Search code examples
randomstatisticsprobabilitystatistical-sampling

Sampling on a aggregated dataset


Input is a dataset where every row contains for an event, say click. The member ID is a unique ID. sample data: M1,100 M2,100 M3,50 M4,50 The goal is to sample 1% of the clicks, where total clicks are given by summing up all clicks across all member IDs. If I wish to sample 1% on the sample dataset, I wish to apply a technique that samples the click counts randomly and produces 1% or 3 clicks, something like: M1, 1 M2, 1 M4, 1 or some other combination where the sum of clicks across members is 1%.

One basic approach is to explode all entries in the input and have as the data, then sample 1% from it. This would be very slow/inefficient if there are millions of members with 100s of click counts. Looking for a better solution where no explosion of data is needed?


Solution

  • It seems like the obvious thing to do is to sample from users, with probability of each user proportional to the number of clicks for them, and then select a click uniformly at random for the given user. In the example you gave, that means select users with probabilities 100/300, 100/300, 50/300, and 50/300, and then select a click from the given user.

    You can sample proportional to weights (100/300, 100/300, 50/300, 50/300 here) by generating a random number p between 0 and 1 and then finding the smallest k (k = 1, 2, 3, ... #weights) such that the sum of the weights from 1 to k is less than or equal to p.

    An efficient way to find k is construct a list of the partial sums of weights (i.e. 0, w1, w1 + w2, w1 + w2 + w3, ...) and then carry out a binary search (not linear) on that list. A binary search will yield time per sample which grows logarithmically with the number of weights (users in your case), while linear search yields linear growth.

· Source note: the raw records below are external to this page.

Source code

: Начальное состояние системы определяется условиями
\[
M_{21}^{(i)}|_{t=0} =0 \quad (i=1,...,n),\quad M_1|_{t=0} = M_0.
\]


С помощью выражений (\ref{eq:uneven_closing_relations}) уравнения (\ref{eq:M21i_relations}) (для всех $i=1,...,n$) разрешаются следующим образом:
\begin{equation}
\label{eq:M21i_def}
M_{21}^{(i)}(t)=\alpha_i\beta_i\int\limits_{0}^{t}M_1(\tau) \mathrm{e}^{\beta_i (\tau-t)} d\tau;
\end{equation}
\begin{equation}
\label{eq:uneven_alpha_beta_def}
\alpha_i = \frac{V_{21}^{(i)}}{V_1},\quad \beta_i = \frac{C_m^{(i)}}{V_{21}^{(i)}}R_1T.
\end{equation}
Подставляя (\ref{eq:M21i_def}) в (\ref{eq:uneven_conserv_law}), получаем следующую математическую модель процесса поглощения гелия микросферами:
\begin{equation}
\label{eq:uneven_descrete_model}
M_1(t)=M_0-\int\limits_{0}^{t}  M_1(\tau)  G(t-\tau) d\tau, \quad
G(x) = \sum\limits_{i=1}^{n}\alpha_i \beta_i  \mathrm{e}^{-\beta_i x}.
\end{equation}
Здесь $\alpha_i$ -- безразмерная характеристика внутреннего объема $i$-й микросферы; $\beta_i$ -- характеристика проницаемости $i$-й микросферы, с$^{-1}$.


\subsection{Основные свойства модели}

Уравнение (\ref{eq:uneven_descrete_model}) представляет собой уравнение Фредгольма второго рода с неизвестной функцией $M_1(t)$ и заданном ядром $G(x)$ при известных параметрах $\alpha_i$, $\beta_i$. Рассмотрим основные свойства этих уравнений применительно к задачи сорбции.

    EDIT: An example. Given n = 10 users with N = (100, 160, 200, 20, 500, 550, 400, 300, 120, 80) events, respectively. Total events = 2430, and weights w = (10/243, 16/243, 20/243, 2/243, 50/243, 55/243, 40/243, 10/81, 4/81, 8/243). Partial sums of weights S = (0, 10/243, 26/243, 46/243, 16/81, 98/243, 17/27, 193/243, 223/243, 235/243, 1). (NOTE: I was mistaken before; the sequence should be (0, w1, w1 + w2, w1 + w2 + w3, ..., w1 + ... + w[n - 1], 1).)

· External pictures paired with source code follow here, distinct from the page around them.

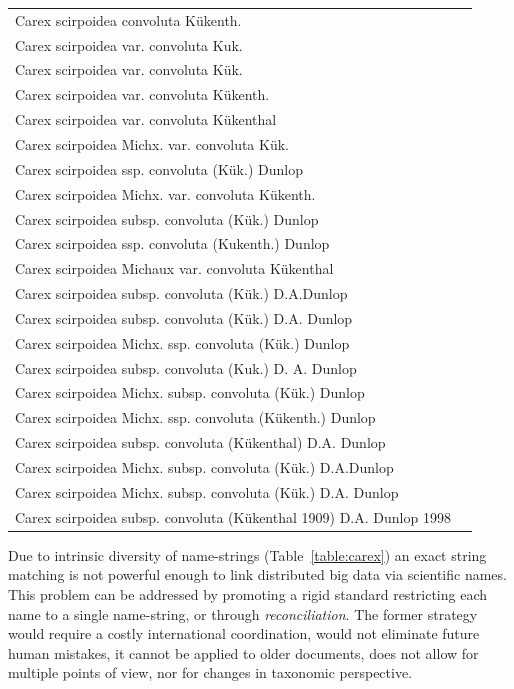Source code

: \documentclass{bmcart}
\begin{document}
\begin{table}[!htb]
\begin{center}
\begin{tabular}{| l | c |}
    Carex scirpoidea convoluta Kükenth. & \\
    Carex scirpoidea var. convoluta Kuk. & \\
    Carex scirpoidea var. convoluta Kük. & \\
    Carex scirpoidea var. convoluta Kükenth. & \\
    Carex scirpoidea var. convoluta Kükenthal & \\
    Carex scirpoidea Michx. var. convoluta Kük. & \\
    Carex scirpoidea ssp. convoluta (Kük.) Dunlop & \\
    Carex scirpoidea Michx. var. convoluta Kükenth. & \\
    Carex scirpoidea subsp. convoluta (Kük.) Dunlop & \\
    Carex scirpoidea ssp. convoluta (Kukenth.) Dunlop & \\
    Carex scirpoidea Michaux var. convoluta Kükenthal & \\
    Carex scirpoidea subsp. convoluta (Kük.) D.A.Dunlop & \\
    Carex scirpoidea subsp. convoluta (Kük.) D.A. Dunlop & \\
    Carex scirpoidea Michx. ssp. convoluta (Kük.) Dunlop & \\
    Carex scirpoidea subsp. convoluta (Kuk.) D. A. Dunlop & \\
    Carex scirpoidea Michx. subsp. convoluta (Kük.) Dunlop & \\
    Carex scirpoidea Michx. ssp. convoluta (Kükenth.) Dunlop & \\
    Carex scirpoidea subsp. convoluta (Kükenthal) D.A. Dunlop & \\
    Carex scirpoidea Michx. subsp. convoluta (Kük.) D.A.Dunlop & \\
    Carex scirpoidea Michx. subsp. convoluta (Kük.) D.A. Dunlop & \\
    Carex scirpoidea subsp. convoluta (Kükenthal 1909) D.A. Dunlop 1998 & \\
    \hline
    \end{tabular}
  \end{center}
\end{table}

Due to intrinsic diversity of name-strings (Table~\ref{table:carex}) an exact
string matching is not powerful enough to link distributed big data via
scientific names. This problem can be addressed by promoting a rigid standard
restricting each name to a single name-string, or through
\textit{reconciliation}. The former strategy would require a costly
international coordination, would not eliminate future human mistakes, it
cannot be applied to older documents, does not allow for multiple points of
view, nor for changes in taxonomic perspective.
\end{document}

    Given a random number x between 0 and 1, find (by binary search) the index of the partial sum such that S[i] <= x < S[i + 1]. Then select an event uniformly at random from the N[i] events for user i.

    I assume that you can carry out the binary search and the sampling from the per-user events so I won't write out that part.

    EDIT2: Fixed up formula for list of partial sums. The list has n + 1 elements; searching for i such that S[i] <= x < S[i + 1] will therefore yield i = 1, 2, 3, ..., n. The final element, 1, won't ever be selected, assuming the random number is always less than 1.